As of today, Tor UK, Pan Macmillan’s science fiction and fantasy imprint, has made its eBooks DRM-free and available to purchase from the Tor UK Ebookstore. In a move announced earlier this year, Tor UK has joined sister company Tor Books in New York in removing Digital Rights Management from all its titles so that once you purchase a Tor UK book, you can download it as many times as you like, on as many ereaders as you like.

Back in April, John Scalzi, this year’s Worldcon MC,  applauded the decision:

As an author, I haven’t seen any particular advantage to DRM-laden eBooks; DRM hasn’t stopped my books from being out there on the dark side of the Internet. Meanwhile, the people who do spend money to support me and my writing have been penalized for playing by the rules. The books of mine they have bought have been chained to a single eReader, which means if that eReader becomes obsolete or the retailer goes under (or otherwise arbitrarily changes their user agreement), my readers risk losing the works of mine they’ve bought. I don’t like that.

Cory Doctorow  believes this means the end to the format wars:

I’d expect someone to make a browser plugin that draws a “Buy this book at BN.com” button on Amazon pages (and vice-versa), which then facilitates auto-conversion between the formats. I’d also expect BN.com to produce a “switch” toolkit for Kindle owners who want to go Nook (and vice-versa).

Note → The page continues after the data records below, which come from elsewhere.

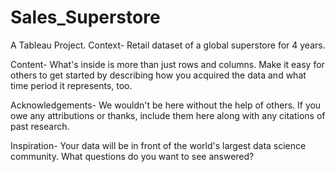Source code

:# Sales_Superstore
A Tableau Project. 
Context-
Retail dataset of a global superstore for 4 years.

Content-
What's inside is more than just rows and columns. Make it easy for others to get started by describing how you acquired the data
and what time period it represents, too.

Acknowledgements-
We wouldn't be here without the help of others. If you owe any attributions or thanks, include them here along with any citations
of past research.

Inspiration-
Your data will be in front of the world's largest data science community. What questions do you want to see answered?
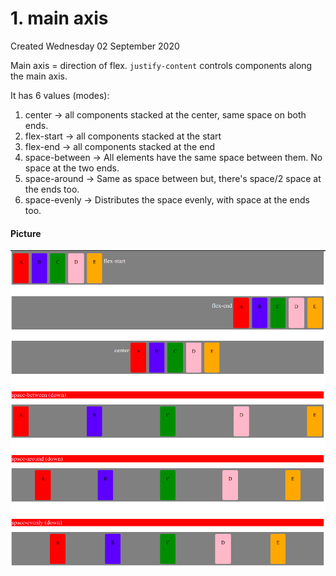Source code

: # 1. main axis
Created Wednesday 02 September 2020

Main axis = direction of flex.
``justify-content`` controls components along the main axis.

It has 6 values (modes):
1. center → all components stacked at the center, same space on both ends.
2. flex-start → all components stacked at the start
3. flex-end → all components stacked at the end
4. space-between → All elements have the same space between them. No space at the two ends.
5. space-around → Same as space between but, there's space/2 space at the ends too.
6. space-evenly → Distributes the space evenly, with space at the ends too.


#### Picture
![](../../../../../assets/1_main_axis-image-1-db802417.png)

China Miéville, speaking at the Edinburgh International Book Festival last weekend, looked beyond tearing down just DRM, predicting the remixing of content at will:

Be ready for guerrilla editors. Just as precocious 14-year-olds brilliantly – or craply – remix albums and put them up online, people are starting to provide their own cuts of novels. In the future, asked if you’ve read the latest Ali Smith or Ghada Karmi, the response might be not yes or no, but “which mix”, and why?

It’s a brave new (publishing) world that has such content in it!